Published: 2017-04-18 11:38:00
Updated: 2017-04-18 11:42:46
Posted April 18
Raleigh, N.C. — The 2017 Atlantic hurricane season will be in line with overall averages from 1950 to the present, researchers at North Carolina State University said Tuesday.
Lian Xie, professor of marine, earth and atmospheric sciences at N.C. State, predicts 11 to 15 tropical storms and hurricanes forming in the Atlantic basin, which includes the Atlantic Ocean, the Gulf of Mexico and the Caribbean Sea. The 1950 to 2014 average for named storms is 11.
Four to six of those named storms may grow strong enough to become hurricanes, with the possibility of one to three becoming major hurricanes, he said.
Xie evaluates more than 100 years of historical data on Atlantic Ocean hurricane positions and intensity, as well as variables such as weather patterns and sea-surface temperatures, to predict how many storms will form in each ocean basin.

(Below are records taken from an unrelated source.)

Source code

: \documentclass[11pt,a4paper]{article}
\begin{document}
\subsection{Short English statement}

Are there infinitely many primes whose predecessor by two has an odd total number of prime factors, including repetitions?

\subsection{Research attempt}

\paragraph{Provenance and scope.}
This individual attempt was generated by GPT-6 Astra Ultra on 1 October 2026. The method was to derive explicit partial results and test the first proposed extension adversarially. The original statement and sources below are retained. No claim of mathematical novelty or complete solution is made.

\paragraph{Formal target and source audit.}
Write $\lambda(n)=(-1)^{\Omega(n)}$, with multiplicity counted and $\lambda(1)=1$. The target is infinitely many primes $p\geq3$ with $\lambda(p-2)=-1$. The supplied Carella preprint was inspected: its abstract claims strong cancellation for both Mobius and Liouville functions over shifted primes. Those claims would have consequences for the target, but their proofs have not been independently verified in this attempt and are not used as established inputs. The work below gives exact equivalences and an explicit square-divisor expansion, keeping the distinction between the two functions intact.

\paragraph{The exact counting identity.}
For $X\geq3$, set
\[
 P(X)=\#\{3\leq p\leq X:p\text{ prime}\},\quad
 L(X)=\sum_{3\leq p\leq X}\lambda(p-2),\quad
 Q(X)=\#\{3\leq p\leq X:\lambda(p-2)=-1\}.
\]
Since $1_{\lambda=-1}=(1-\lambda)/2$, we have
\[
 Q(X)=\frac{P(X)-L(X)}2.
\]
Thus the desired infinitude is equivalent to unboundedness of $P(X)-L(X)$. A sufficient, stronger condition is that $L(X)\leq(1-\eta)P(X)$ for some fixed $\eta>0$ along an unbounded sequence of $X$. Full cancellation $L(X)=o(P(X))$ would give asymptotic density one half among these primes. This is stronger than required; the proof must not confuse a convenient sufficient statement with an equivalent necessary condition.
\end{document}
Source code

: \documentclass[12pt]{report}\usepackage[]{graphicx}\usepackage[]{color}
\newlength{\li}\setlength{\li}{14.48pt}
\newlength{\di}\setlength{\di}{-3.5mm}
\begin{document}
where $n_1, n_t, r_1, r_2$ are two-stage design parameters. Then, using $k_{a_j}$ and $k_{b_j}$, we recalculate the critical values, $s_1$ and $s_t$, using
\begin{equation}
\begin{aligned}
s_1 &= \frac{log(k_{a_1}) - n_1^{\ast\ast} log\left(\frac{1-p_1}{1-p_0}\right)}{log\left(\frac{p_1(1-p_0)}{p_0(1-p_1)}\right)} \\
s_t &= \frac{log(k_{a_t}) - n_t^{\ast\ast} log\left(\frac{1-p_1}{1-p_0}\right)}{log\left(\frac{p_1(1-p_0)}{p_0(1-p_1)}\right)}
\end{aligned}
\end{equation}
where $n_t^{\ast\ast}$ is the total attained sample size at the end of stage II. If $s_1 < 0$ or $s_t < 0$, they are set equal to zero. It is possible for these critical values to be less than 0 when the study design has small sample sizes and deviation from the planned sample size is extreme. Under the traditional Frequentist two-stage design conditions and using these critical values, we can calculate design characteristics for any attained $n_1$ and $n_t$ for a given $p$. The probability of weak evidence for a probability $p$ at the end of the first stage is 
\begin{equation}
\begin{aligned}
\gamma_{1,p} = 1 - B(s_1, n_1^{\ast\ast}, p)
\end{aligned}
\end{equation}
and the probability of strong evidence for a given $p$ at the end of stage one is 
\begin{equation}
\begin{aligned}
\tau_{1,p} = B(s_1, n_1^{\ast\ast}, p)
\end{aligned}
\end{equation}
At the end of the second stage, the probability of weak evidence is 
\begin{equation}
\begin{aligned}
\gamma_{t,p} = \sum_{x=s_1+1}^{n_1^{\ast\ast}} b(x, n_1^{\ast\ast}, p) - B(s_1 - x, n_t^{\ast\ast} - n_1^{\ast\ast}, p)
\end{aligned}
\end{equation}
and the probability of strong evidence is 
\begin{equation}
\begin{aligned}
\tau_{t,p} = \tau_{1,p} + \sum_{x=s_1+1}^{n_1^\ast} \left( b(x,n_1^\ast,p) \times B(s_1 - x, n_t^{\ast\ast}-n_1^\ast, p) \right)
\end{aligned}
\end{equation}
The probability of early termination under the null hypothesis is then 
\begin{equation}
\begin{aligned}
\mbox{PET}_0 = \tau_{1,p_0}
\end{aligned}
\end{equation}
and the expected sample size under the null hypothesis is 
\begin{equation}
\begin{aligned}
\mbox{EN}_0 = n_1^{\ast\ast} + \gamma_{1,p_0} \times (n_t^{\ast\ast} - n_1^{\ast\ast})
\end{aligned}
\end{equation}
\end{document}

This year’s numbers for the Gulf of Mexico indicate the likelihood of four to seven named storms, which would be slightly above the average of three named storms, with one to two of the storms becoming a hurricane.
In the Caribbean, two to three tropical cyclones may form, with one to two becoming a hurricane, with one possible major hurricane.
The Atlantic hurricane season runs from June 1 through Nov. 30.